During McCain's first White House run, his unsuccessful battle with George Bush for the Republican presidential nomination in 1999 and 2000, he faced a whispering campaign from rivals that suggested his Vietnam ordeal had permanently damaged his psyche -- specifically, that his famed outbursts of temper might be a sign of something serious, like post-traumatic stress disorder.

It is well documented that the sort of treatment McCain endured can harm the mind. A 1989 study in the Journal of Nervous and Mental Disease, one of many studies on the subject, showed that a third of American World War II prisoners of war met diagnostic criteria for PTSD fully 40 years after their release.

In 1999, McCain responded to the questions about his mental health by allowing selected reporters to peruse 1,500 pages of his health records dating back to his release from Hanoi in 1973. Reporters were not permitted to photocopy any of the documents. The reporters who looked at the records did not describe any mention of a PTSD diagnosis. However, they failed to note that it would have been impossible for McCain to receive such a diagnosis -- since the term "post-traumatic stress disorder" was not in use until seven years after McCain's release from captivity.

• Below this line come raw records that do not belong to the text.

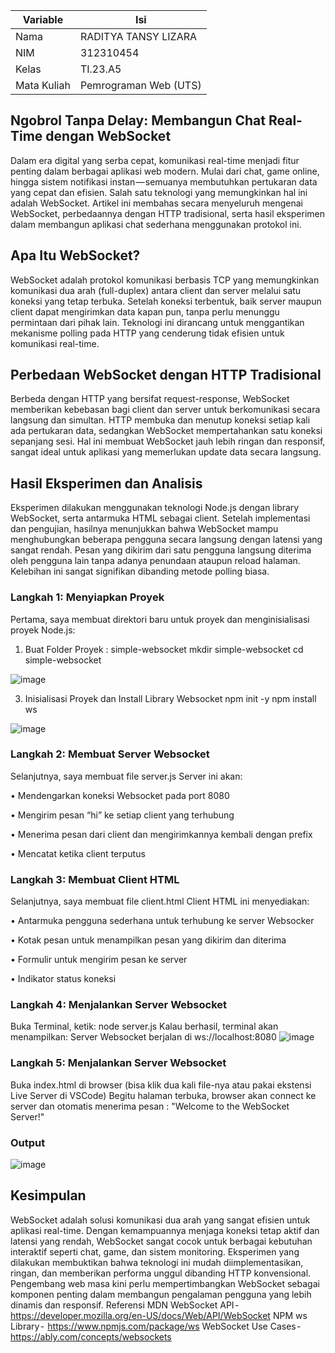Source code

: | Variable | Isi |
| -------- | --- |
| Nama | RADITYA TANSY LIZARA  |
| NIM | 312310454 |
| Kelas | TI.23.A5 |
| Mata Kuliah | Pemrograman Web (UTS) |

## Ngobrol Tanpa Delay: Membangun Chat Real-Time dengan WebSocket ##
Dalam era digital yang serba cepat, komunikasi real-time menjadi fitur penting dalam berbagai aplikasi web modern. Mulai dari chat, game online, hingga sistem notifikasi instan — semuanya membutuhkan pertukaran data yang cepat dan efisien. Salah satu teknologi yang memungkinkan hal ini adalah WebSocket. Artikel ini membahas secara menyeluruh mengenai WebSocket, perbedaannya dengan HTTP tradisional, serta hasil eksperimen dalam membangun aplikasi chat sederhana menggunakan protokol ini.
## Apa Itu WebSocket? ##
WebSocket adalah protokol komunikasi berbasis TCP yang memungkinkan komunikasi dua arah (full-duplex) antara client dan server melalui satu koneksi yang tetap terbuka. Setelah koneksi terbentuk, baik server maupun client dapat mengirimkan data kapan pun, tanpa perlu menunggu permintaan dari pihak lain. Teknologi ini dirancang untuk menggantikan mekanisme polling pada HTTP yang cenderung tidak efisien untuk komunikasi real-time.
## Perbedaan WebSocket dengan HTTP Tradisional ##
Berbeda dengan HTTP yang bersifat request-response, WebSocket memberikan kebebasan bagi client dan server untuk berkomunikasi secara langsung dan simultan. HTTP membuka dan menutup koneksi setiap kali ada pertukaran data, sedangkan WebSocket mempertahankan satu koneksi sepanjang sesi. Hal ini membuat WebSocket jauh lebih ringan dan responsif, sangat ideal untuk aplikasi yang memerlukan update data secara langsung.
## Hasil Eksperimen dan Analisis ##
Eksperimen dilakukan menggunakan teknologi Node.js dengan library WebSocket, serta antarmuka HTML sebagai client. Setelah implementasi dan pengujian, hasilnya menunjukkan bahwa WebSocket mampu menghubungkan beberapa pengguna secara langsung dengan latensi yang sangat rendah. Pesan yang dikirim dari satu pengguna langsung diterima oleh pengguna lain tanpa adanya penundaan ataupun reload halaman. Kelebihan ini sangat signifikan dibanding metode polling biasa.
### Langkah 1: Menyiapkan Proyek ###
Pertama, saya membuat direktori baru untuk proyek dan menginisialisasi proyek Node.js:
1.	Buat Folder Proyek : simple-websocket
mkdir simple-websocket
cd simple-websocket

![image](https://github.com/user-attachments/assets/dc2037e0-545c-4bd7-9f5c-8f54c6c326f2)

3. Inisialisasi Proyek dan Install Library Websocket
npm init -y
npm install ws

  ![image](https://github.com/user-attachments/assets/63183a28-ad1b-422f-b226-6e89d64eaeac)
  
### Langkah 2: Membuat Server Websocket ###
Selanjutnya, saya membuat file server.js
Server ini akan:

•	Mendengarkan koneksi Websocket pada port 8080

•	Mengirim pesan “hi” ke setiap client yang terhubung

•	Menerima pesan dari client dan mengirimkannya kembali dengan prefix

•	Mencatat ketika client terputus

### Langkah 3: Membuat Client HTML ###
Selanjutnya, saya membuat file client.html
Client HTML ini menyediakan:

•	Antarmuka pengguna sederhana untuk terhubung ke server Websocker

•	Kotak pesan untuk menampilkan pesan yang dikirim dan diterima

•	Formulir untuk mengirim pesan ke server

•	Indikator status koneksi

### Langkah 4: Menjalankan Server Websocket ###
Buka Terminal, ketik:
node server.js
Kalau berhasil, terminal akan menampilkan:
Server Websocket berjalan di ws://localhost:8080
![image](https://github.com/user-attachments/assets/b4f4a5a1-3e3b-44e3-a6a7-522cd517d8a9)

### Langkah 5: Menjalankan Server Websocket ###
Buka index.html di browser (bisa klik dua kali file-nya atau pakai ekstensi Live Server di VSCode)
Begitu halaman terbuka, browser akan connect ke server dan otomatis menerima pesan : "Welcome to the WebSocket Server!"

### Output ###
![image](https://github.com/user-attachments/assets/cc3ae834-415e-47a8-8fdd-314a82178a3e)

## Kesimpulan ##
WebSocket adalah solusi komunikasi dua arah yang sangat efisien untuk aplikasi real-time. Dengan kemampuannya menjaga koneksi tetap aktif dan latensi yang rendah, WebSocket sangat cocok untuk berbagai kebutuhan interaktif seperti chat, game, dan sistem monitoring. Eksperimen yang dilakukan membuktikan bahwa teknologi ini mudah diimplementasikan, ringan, dan memberikan performa unggul dibanding HTTP konvensional. Pengembang web masa kini perlu mempertimbangkan WebSocket sebagai komponen penting dalam membangun pengalaman pengguna yang lebih dinamis dan responsif.
Referensi
MDN WebSocket API - 
https://developer.mozilla.org/en-US/docs/Web/API/WebSocket
NPM ws Library - 
https://www.npmjs.com/package/ws
WebSocket Use Cases - 
https://ably.com/concepts/websockets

The term first appeared in the American Psychiatric Association's Diagnostic and Statistical Manual of Mental Disorders in 1980.

There are behaviors associated with the candidate that would be consistent with a diagnosis of PTSD. Author Robert Timberg mentions McCain's intense explosions of anger --- a hallmark sign of lingering mental trauma from war -- in his book "John McCain: An American Odyssey." Timberg describes the episodes as "an eruption of temper out of all proportion to the provocation." Timberg, who McCain has said "knows more about me than I do," wrote that McCain's sudden fury is a result of Vietnam coming "back to haunt him." McCain has himself described having an adverse reaction to the sound of jangling keys, which reminds him of his Vietnam jailers. McCain also told doctors that during solitary confinement he had strayed pretty "far out" and had referred to himself as "mentally deteriorating."